◆ WORK TO COMPLETE
Only lines containing "professional" are wanted from the data below. Copy those lines.

◆ SOURCE DATA
....................
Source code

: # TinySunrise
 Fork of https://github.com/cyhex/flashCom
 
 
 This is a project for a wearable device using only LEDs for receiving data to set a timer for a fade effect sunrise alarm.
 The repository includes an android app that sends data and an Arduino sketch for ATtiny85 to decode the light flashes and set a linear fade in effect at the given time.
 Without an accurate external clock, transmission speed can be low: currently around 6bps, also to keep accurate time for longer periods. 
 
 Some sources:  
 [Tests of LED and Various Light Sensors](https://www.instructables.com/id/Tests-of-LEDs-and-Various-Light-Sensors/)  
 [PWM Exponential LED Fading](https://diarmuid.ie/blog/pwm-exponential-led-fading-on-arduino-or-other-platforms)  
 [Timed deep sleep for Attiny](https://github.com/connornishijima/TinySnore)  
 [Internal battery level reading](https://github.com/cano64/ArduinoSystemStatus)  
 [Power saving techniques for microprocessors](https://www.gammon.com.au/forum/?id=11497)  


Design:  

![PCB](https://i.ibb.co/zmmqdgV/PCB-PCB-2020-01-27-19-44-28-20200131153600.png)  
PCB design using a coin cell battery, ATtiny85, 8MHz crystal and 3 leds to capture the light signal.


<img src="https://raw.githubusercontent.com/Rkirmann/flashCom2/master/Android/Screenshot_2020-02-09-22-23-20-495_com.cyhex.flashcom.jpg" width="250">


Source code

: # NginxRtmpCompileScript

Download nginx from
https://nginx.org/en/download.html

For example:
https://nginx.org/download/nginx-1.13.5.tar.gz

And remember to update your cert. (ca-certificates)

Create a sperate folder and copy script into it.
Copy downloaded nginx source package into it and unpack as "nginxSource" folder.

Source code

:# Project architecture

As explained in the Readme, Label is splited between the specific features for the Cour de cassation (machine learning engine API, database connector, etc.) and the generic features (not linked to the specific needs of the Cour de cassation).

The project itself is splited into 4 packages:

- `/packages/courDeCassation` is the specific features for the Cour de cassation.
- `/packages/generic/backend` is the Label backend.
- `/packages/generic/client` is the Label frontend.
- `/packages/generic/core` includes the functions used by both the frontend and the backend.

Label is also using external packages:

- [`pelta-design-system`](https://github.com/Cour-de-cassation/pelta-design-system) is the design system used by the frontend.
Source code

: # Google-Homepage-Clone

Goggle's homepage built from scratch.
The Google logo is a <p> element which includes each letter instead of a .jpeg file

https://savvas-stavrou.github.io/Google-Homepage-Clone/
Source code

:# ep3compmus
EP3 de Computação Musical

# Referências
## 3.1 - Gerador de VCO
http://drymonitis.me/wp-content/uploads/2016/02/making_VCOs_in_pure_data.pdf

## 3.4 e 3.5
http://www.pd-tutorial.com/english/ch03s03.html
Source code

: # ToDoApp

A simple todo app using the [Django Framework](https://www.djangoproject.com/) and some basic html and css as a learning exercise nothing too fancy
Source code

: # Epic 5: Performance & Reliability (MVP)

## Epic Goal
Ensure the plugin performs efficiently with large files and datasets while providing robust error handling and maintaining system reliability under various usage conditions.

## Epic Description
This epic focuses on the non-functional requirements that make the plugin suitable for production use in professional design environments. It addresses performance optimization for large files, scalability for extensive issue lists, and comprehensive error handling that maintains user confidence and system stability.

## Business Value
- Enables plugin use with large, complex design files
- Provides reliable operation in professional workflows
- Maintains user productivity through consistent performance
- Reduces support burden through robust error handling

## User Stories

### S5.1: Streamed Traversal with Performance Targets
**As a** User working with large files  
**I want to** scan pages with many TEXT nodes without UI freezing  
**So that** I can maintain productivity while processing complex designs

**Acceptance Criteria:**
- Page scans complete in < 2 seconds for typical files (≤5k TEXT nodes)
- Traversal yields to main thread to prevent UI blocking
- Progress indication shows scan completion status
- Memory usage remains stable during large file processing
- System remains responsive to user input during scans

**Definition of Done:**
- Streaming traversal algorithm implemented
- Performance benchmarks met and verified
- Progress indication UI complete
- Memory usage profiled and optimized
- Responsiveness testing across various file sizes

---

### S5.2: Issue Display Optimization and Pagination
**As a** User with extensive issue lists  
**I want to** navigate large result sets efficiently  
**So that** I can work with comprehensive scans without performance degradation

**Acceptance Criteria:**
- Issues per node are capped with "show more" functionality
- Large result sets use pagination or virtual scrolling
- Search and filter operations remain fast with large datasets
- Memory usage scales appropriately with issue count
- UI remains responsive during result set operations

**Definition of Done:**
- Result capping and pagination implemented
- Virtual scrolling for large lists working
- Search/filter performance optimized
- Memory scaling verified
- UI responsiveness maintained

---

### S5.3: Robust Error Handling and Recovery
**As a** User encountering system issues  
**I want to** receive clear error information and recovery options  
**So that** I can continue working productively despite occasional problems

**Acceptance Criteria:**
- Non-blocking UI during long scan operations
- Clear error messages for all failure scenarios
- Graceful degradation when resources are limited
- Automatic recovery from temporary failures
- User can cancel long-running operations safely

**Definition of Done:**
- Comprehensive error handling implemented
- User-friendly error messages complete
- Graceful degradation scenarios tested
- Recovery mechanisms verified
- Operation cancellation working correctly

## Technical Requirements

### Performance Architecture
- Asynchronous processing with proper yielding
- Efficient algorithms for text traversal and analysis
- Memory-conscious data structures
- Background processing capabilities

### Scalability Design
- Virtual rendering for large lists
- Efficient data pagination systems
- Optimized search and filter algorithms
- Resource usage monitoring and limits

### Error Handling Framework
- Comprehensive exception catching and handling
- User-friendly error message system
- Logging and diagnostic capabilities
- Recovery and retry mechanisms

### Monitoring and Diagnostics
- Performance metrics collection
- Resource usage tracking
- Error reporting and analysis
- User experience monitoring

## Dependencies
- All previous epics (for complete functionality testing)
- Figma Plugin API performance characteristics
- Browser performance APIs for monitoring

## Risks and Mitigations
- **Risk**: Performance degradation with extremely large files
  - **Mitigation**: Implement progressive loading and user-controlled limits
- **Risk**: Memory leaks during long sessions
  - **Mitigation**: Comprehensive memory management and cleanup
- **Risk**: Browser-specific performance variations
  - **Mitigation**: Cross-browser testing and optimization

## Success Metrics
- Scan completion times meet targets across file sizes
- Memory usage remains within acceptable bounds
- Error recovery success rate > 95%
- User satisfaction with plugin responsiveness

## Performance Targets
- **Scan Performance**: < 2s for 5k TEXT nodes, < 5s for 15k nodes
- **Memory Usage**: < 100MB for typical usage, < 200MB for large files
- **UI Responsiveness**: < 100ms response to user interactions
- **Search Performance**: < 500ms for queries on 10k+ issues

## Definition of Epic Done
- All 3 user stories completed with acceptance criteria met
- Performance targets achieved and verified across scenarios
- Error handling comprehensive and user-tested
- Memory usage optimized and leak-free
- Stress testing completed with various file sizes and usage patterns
....................
◆ SOLVED PROBLEM
This epic focuses on the non-functional requirements that make the plugin suitable for production use in professional design environments. It addresses performance optimization for large files, scalability for extensive issue lists, and comprehensive error handling that maintains user confidence and system stability.
- Provides reliable operation in professional workflows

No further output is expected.